If your symptoms, the DRE, or your PSA test suggest cancer, your doctor will refer you to a urologist for a biopsy. The biopsy is typically performed in the urologist's office. The urologist gets an image of the prostate through a transrectal ultrasound probe. Then, to obtain tissue samples, the doctor inserts thin biopsy needles into areas of the gland that feel or look suspicious. Bits of tissue are removed from each site through the hollow needles. Each snip causes a sharp sting.

The tissue samples are then turned over to a pathologist, a doctor who specializes in the study of the microscopic cell and tissue changes produced by disease.

When a biopsy is prompted by an elevated PSA, rather than an abnormal area in the prostate gland detected by a rectal exam, the urologist may take random samples from six or more prostate areas. In a so-called pattern biopsy, the tissue samples are obtained from carefully spaced sectors of the gland; this helps establish the size and extent of any cancer.

Most men who have biopsies following routine exams do not have cancer. About three-quarters of the biopsies triggered by an abnormal DRE, and more than four-fifths of those instigated by an elevated PSA, reveal no cancer.

You may want to talk with your physician about the biopsy results.
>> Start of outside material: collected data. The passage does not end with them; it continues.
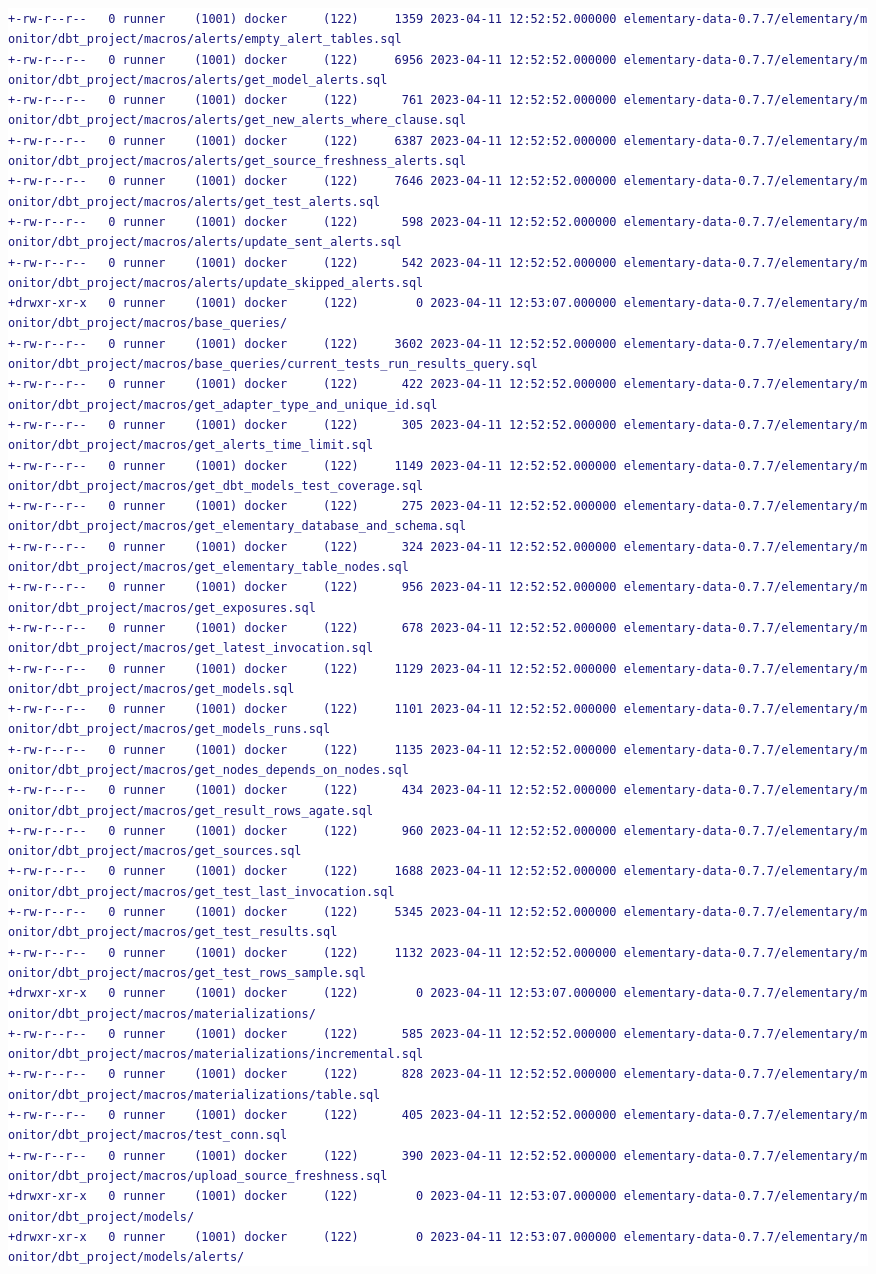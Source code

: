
 ```diff
+-rw-r--r--   0 runner    (1001) docker     (122)     1359 2023-04-11 12:52:52.000000 elementary-data-0.7.7/elementary/monitor/dbt_project/macros/alerts/empty_alert_tables.sql
+-rw-r--r--   0 runner    (1001) docker     (122)     6956 2023-04-11 12:52:52.000000 elementary-data-0.7.7/elementary/monitor/dbt_project/macros/alerts/get_model_alerts.sql
+-rw-r--r--   0 runner    (1001) docker     (122)      761 2023-04-11 12:52:52.000000 elementary-data-0.7.7/elementary/monitor/dbt_project/macros/alerts/get_new_alerts_where_clause.sql
+-rw-r--r--   0 runner    (1001) docker     (122)     6387 2023-04-11 12:52:52.000000 elementary-data-0.7.7/elementary/monitor/dbt_project/macros/alerts/get_source_freshness_alerts.sql
+-rw-r--r--   0 runner    (1001) docker     (122)     7646 2023-04-11 12:52:52.000000 elementary-data-0.7.7/elementary/monitor/dbt_project/macros/alerts/get_test_alerts.sql
+-rw-r--r--   0 runner    (1001) docker     (122)      598 2023-04-11 12:52:52.000000 elementary-data-0.7.7/elementary/monitor/dbt_project/macros/alerts/update_sent_alerts.sql
+-rw-r--r--   0 runner    (1001) docker     (122)      542 2023-04-11 12:52:52.000000 elementary-data-0.7.7/elementary/monitor/dbt_project/macros/alerts/update_skipped_alerts.sql
+drwxr-xr-x   0 runner    (1001) docker     (122)        0 2023-04-11 12:53:07.000000 elementary-data-0.7.7/elementary/monitor/dbt_project/macros/base_queries/
+-rw-r--r--   0 runner    (1001) docker     (122)     3602 2023-04-11 12:52:52.000000 elementary-data-0.7.7/elementary/monitor/dbt_project/macros/base_queries/current_tests_run_results_query.sql
+-rw-r--r--   0 runner    (1001) docker     (122)      422 2023-04-11 12:52:52.000000 elementary-data-0.7.7/elementary/monitor/dbt_project/macros/get_adapter_type_and_unique_id.sql
+-rw-r--r--   0 runner    (1001) docker     (122)      305 2023-04-11 12:52:52.000000 elementary-data-0.7.7/elementary/monitor/dbt_project/macros/get_alerts_time_limit.sql
+-rw-r--r--   0 runner    (1001) docker     (122)     1149 2023-04-11 12:52:52.000000 elementary-data-0.7.7/elementary/monitor/dbt_project/macros/get_dbt_models_test_coverage.sql
+-rw-r--r--   0 runner    (1001) docker     (122)      275 2023-04-11 12:52:52.000000 elementary-data-0.7.7/elementary/monitor/dbt_project/macros/get_elementary_database_and_schema.sql
+-rw-r--r--   0 runner    (1001) docker     (122)      324 2023-04-11 12:52:52.000000 elementary-data-0.7.7/elementary/monitor/dbt_project/macros/get_elementary_table_nodes.sql
+-rw-r--r--   0 runner    (1001) docker     (122)      956 2023-04-11 12:52:52.000000 elementary-data-0.7.7/elementary/monitor/dbt_project/macros/get_exposures.sql
+-rw-r--r--   0 runner    (1001) docker     (122)      678 2023-04-11 12:52:52.000000 elementary-data-0.7.7/elementary/monitor/dbt_project/macros/get_latest_invocation.sql
+-rw-r--r--   0 runner    (1001) docker     (122)     1129 2023-04-11 12:52:52.000000 elementary-data-0.7.7/elementary/monitor/dbt_project/macros/get_models.sql
+-rw-r--r--   0 runner    (1001) docker     (122)     1101 2023-04-11 12:52:52.000000 elementary-data-0.7.7/elementary/monitor/dbt_project/macros/get_models_runs.sql
+-rw-r--r--   0 runner    (1001) docker     (122)     1135 2023-04-11 12:52:52.000000 elementary-data-0.7.7/elementary/monitor/dbt_project/macros/get_nodes_depends_on_nodes.sql
+-rw-r--r--   0 runner    (1001) docker     (122)      434 2023-04-11 12:52:52.000000 elementary-data-0.7.7/elementary/monitor/dbt_project/macros/get_result_rows_agate.sql
+-rw-r--r--   0 runner    (1001) docker     (122)      960 2023-04-11 12:52:52.000000 elementary-data-0.7.7/elementary/monitor/dbt_project/macros/get_sources.sql
+-rw-r--r--   0 runner    (1001) docker     (122)     1688 2023-04-11 12:52:52.000000 elementary-data-0.7.7/elementary/monitor/dbt_project/macros/get_test_last_invocation.sql
+-rw-r--r--   0 runner    (1001) docker     (122)     5345 2023-04-11 12:52:52.000000 elementary-data-0.7.7/elementary/monitor/dbt_project/macros/get_test_results.sql
+-rw-r--r--   0 runner    (1001) docker     (122)     1132 2023-04-11 12:52:52.000000 elementary-data-0.7.7/elementary/monitor/dbt_project/macros/get_test_rows_sample.sql
+drwxr-xr-x   0 runner    (1001) docker     (122)        0 2023-04-11 12:53:07.000000 elementary-data-0.7.7/elementary/monitor/dbt_project/macros/materializations/
+-rw-r--r--   0 runner    (1001) docker     (122)      585 2023-04-11 12:52:52.000000 elementary-data-0.7.7/elementary/monitor/dbt_project/macros/materializations/incremental.sql
+-rw-r--r--   0 runner    (1001) docker     (122)      828 2023-04-11 12:52:52.000000 elementary-data-0.7.7/elementary/monitor/dbt_project/macros/materializations/table.sql
+-rw-r--r--   0 runner    (1001) docker     (122)      405 2023-04-11 12:52:52.000000 elementary-data-0.7.7/elementary/monitor/dbt_project/macros/test_conn.sql
+-rw-r--r--   0 runner    (1001) docker     (122)      390 2023-04-11 12:52:52.000000 elementary-data-0.7.7/elementary/monitor/dbt_project/macros/upload_source_freshness.sql
+drwxr-xr-x   0 runner    (1001) docker     (122)        0 2023-04-11 12:53:07.000000 elementary-data-0.7.7/elementary/monitor/dbt_project/models/
+drwxr-xr-x   0 runner    (1001) docker     (122)        0 2023-04-11 12:53:07.000000 elementary-data-0.7.7/elementary/monitor/dbt_project/models/alerts/
```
If there is any doubt about the diagnosis, you can get a second opinion from another pathologist.

Biopsies can miss cancer, too, about one time out of five. If your doctor strongly suspects cancer on clinical grounds, but the biopsy was negative, he or she may recommend a second biopsy.

If a Biopsy Is Positive

A diagnosis of prostate cancer obviously presents a man with complex decisions. He needs to understand the ramifications of the various options available to him. There are several levels, or stages, of prostate cancer, all of which call for different approaches to treatment. Moreover, for some stages of prostate cancer, there are several types of treatment, and it is not always clear which one is best. In fact, because treatment can produce some serious and life-long side effects-and because prostate cancer may grow very slowly-treatment may not always be better than no treatment. For a much more- complete discussion of these issues, see What You Need To Know About Prostate Cancer, a booklet available from NCI.

Preventing Prostate Cancer

Researchers are investigating the possibility that drugs might keep latent prostate cancers from developing into active cancers. In the NCI's Prostate Cancer Prevention Trial (PCPT), 18,000 healthy men age 55 or older are taking either finasteride (currently used to shrink the prostate in BPH) or a placebo every day for 7 to 10 years. Smaller trials are testing a variety of other medications or chemicals for their ability to prevent prostate cancer.

Since prostate cancer is less common in populations with low-fat, high-fiber diets, scientists are also looking into the possibility of using diet to prevent prostate cancer from developing. There is still no evidence to show that switching to a healthy diet after years of eating high-fat foods will make a difference, but small studies are testing the effects of a low-fat, high-soy diet among men who have an increased risk of prostate cancer and men who have already been treated for prostate cancer. One study found less prostate cancer among men who eat lots of tomato-based foods, especially tomato sauce cooked with a little olive oil.

Questions To Ask Your Doctor

We hope that this booklet has answered many of your questions about prostate changers. However, no booklet can take the plain of talking directly with your doctor. If you don't fully understand what the doctor is saying, ask him or her to explain further.

Many men find it helpful to write down their questions ahead of time. Below is a list of some common questions that men have. You may have others. Jot them down as you think of them and take the list with you when you see your doctor.

  • What is causing my prostate symptoms? Are they a sign of cancer?

  • What tests do you recommend? Why?

  • If I don't have cancer, what can I do about my symptoms? What if they get worse ?

  • If I do have prostate cancer, where can I get information about my treatment options?